Cassazione, Diritto Penale, Sentenze

Ricettazione: la necessaria estraneità al reato presupposto

Cass. pen., Sez. II, 16 gennaio 2025, sentenza n. 1948

LA MASSIMA
“Ai fini della configurabilità del delitto di ricettazione non occorre la prova positiva che l’imputato non sia stato concorrente nel delitto presupposto, essendo sufficiente che non emerga la prova del contrario.”

IL CASO
Il ricorrente deduce una violazione di legge e una manifesta illogicità nella motivazione delle sentenze di merito, contestando la responsabilità a lui ascritta per i reati di cui agli artt. 648 e 648-bis c.p., ricettazione e riciclaggio di autovetture. Secondo quanto sostenuto, tale attribuzione risulterebbe in contrasto con le proprie dichiarazioni confessorie, nelle quali aveva dettagliatamente ammesso di essere l’autore dei furti delle autovetture in contestazione.
Egli censura, inoltre, la presunta contraddittorietà della motivazione adottata dalla Corte di appello, la quale, pur ritenendo inattendibili le confessioni in relazione alla derubricazione dei reati, le avrebbe valorizzate per riconoscere circostanze attenuanti generiche. Tale discrasia, secondo la difesa, minerebbe la coerenza logico-giuridica delle conclusioni raggiunte.
Si contesta, altresì, un errore nella qualificazione giuridica dei fatti, poiché le dichiarazioni autoaccusatorie sarebbero state circostanziate e suffragate da riscontri forniti dalla Polizia Giudiziaria, rendendo infondato il giudizio di inverosimiglianza.

LA QUESTIONE
Il nodo centrale della controversia riguarda la configurabilità del reato di ricettazione ex art 648 c.p., alla luce del principio giuridico secondo cui non è necessaria la prova positiva dell’estraneità dell’imputato al delitto presupposto, ma è sufficiente l’assenza di prova contraria.
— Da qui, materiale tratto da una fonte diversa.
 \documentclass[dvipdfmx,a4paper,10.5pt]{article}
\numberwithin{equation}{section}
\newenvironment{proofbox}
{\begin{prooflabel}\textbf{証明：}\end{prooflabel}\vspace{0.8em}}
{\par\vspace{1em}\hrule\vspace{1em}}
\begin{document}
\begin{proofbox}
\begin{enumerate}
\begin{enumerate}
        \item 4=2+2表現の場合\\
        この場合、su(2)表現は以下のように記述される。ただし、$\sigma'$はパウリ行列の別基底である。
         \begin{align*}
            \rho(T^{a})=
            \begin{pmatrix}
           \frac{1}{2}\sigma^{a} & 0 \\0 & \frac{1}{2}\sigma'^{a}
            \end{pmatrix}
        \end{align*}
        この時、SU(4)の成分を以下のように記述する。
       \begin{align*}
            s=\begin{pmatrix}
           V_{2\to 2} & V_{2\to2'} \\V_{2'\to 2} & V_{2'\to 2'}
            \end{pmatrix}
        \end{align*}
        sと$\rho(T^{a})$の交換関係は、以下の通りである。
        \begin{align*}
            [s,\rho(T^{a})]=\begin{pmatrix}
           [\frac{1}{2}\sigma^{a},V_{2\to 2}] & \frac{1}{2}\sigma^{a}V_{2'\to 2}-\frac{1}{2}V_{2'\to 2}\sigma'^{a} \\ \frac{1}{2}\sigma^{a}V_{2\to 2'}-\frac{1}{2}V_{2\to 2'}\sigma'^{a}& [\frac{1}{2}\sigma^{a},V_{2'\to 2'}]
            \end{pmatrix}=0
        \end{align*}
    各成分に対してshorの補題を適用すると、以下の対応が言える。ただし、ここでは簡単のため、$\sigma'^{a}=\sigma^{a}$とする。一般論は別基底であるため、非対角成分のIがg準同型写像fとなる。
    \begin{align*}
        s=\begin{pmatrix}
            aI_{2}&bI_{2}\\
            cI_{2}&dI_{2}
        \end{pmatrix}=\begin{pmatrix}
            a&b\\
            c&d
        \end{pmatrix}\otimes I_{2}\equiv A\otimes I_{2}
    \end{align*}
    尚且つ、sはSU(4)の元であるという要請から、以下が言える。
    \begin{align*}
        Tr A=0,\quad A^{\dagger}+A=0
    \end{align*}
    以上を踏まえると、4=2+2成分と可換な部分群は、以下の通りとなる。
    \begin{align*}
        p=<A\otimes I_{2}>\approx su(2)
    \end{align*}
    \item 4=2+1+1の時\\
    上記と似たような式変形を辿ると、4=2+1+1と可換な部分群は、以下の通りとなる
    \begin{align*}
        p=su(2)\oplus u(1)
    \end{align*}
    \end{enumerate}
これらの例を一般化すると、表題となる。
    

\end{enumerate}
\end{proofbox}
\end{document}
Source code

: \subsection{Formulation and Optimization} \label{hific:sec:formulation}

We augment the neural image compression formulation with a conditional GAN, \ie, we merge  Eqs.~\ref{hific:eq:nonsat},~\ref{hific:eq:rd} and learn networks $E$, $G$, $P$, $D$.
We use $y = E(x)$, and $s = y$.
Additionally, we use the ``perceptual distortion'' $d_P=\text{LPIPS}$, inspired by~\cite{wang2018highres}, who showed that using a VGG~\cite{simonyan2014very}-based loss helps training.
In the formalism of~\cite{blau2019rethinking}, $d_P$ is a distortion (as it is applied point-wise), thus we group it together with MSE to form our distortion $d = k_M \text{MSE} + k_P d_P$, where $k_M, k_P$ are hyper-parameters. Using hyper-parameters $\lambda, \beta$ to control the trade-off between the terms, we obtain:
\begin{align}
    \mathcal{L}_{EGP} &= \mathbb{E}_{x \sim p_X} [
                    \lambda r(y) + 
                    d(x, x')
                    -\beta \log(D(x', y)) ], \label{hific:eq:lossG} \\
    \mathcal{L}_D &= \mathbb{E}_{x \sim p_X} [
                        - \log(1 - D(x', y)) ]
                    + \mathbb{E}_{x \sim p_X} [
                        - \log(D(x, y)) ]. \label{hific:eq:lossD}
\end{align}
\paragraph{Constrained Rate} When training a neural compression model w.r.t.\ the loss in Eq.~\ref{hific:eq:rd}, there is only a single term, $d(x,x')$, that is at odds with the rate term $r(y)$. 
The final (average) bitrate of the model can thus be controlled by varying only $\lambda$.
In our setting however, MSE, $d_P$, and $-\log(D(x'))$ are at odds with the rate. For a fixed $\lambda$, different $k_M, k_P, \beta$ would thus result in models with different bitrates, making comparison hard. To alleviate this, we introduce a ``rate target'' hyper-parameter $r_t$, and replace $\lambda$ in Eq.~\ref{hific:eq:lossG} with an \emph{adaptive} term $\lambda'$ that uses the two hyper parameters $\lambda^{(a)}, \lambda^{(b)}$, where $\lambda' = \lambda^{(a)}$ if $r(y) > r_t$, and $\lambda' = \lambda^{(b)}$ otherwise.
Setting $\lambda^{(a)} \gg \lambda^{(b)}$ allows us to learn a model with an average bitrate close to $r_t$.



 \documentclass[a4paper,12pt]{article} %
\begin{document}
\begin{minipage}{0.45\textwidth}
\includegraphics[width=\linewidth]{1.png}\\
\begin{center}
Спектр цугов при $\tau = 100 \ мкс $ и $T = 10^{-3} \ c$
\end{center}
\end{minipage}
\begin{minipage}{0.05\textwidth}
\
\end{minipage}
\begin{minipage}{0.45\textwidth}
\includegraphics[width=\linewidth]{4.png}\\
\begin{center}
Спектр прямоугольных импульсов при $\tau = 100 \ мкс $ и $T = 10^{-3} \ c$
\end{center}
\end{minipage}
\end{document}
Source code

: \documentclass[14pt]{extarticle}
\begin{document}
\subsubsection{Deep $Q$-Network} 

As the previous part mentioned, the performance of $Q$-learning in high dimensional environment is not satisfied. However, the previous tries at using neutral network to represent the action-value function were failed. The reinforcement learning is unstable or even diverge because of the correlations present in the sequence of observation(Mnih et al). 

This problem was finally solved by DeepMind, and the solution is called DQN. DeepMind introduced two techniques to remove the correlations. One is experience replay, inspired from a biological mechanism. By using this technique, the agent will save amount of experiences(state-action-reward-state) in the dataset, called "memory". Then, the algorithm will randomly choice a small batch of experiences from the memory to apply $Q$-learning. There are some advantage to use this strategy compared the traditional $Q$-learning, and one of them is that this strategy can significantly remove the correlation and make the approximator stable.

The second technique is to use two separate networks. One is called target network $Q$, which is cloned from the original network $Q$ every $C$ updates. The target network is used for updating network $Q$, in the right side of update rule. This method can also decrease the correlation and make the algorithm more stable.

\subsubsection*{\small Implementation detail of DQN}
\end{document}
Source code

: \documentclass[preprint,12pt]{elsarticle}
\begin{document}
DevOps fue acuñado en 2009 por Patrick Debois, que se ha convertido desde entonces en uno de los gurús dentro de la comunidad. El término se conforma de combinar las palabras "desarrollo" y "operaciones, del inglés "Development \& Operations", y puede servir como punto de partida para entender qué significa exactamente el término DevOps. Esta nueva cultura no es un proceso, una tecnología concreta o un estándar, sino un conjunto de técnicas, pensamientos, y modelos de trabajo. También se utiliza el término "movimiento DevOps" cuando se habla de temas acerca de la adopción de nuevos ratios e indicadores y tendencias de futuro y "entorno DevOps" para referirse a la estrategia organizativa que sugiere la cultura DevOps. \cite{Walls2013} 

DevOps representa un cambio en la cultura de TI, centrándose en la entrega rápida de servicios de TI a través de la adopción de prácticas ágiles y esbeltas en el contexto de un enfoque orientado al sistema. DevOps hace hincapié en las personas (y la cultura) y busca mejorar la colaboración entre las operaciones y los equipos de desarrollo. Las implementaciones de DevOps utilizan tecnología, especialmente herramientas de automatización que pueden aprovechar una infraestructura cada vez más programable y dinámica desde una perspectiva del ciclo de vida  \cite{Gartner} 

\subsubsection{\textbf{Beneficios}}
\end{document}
Questo principio ha orientato la decisione della Suprema Corte, che ha escluso la necessità di una prova diretta per configurare il reato.
Parallelamente, la questione della coerenza logica della motivazione si è focalizzata sull’utilizzo delle dichiarazioni confessorie dell’imputato, ritenute inattendibili per i furti ma utilizzate per riconoscere le attenuanti generiche.

LA SOLUZIONE
Nella decisione de qua, la Corte di Cassazione ha dichiarato inammissibile il ricorso, giudicandolo manifestamente infondato e privo di specificità.
Il ricorrente assumeva l’erroneità della qualificazione giuridica ritenuta dai giudici di merito, sostenendo che le dichiarazioni confessorie, ritenute inattendibili per escludere la derubricazione dei reati contestati, fossero state valorizzate per il riconoscimento delle circostanze attenuanti generiche.
La Suprema Corte, tuttavia, ha rigettato tale argomentazione, sottolineando che i giudici di merito hanno operato una valutazione distinta, attribuendo attendibilità alle confessioni limitatamente al riciclaggio ex art 648-bis c.p., non già a quelle concernenti i furti, difettando riscontri probatori idonei anche da parte della Polizia Giudiziaria.
In aggiunta, la Corte ha ribadito il principio secondo cui, ai fini della configurabilità del reato di ricettazione ex art 648 c.p., non è richiesta una dimostrazione positiva dell’estraneità al delitto presupposto, risultando sufficiente l’assenza di una prova contraria, in ossequio alla consolidata giurisprudenza. La Suprema Corte ha altresì rilevato che le doglianze articolate nel ricorso si risolvessero in una pedissequa reiterazione delle censure già sollevate innanzi alla Corte d’appello, priva di una critica effettiva e puntuale alle motivazioni ivi addotte.
Le sentenze di merito, sorrette da una motivazione congrua, esauriente e logicamente coerente, sono state ritenute immuni da vizi di legittimità.
Per tali ragioni, il Supremo Consesso ha condannato il ricorrente al pagamento delle spese processuali e di una somma pecuniaria in favore della Cassa delle ammende.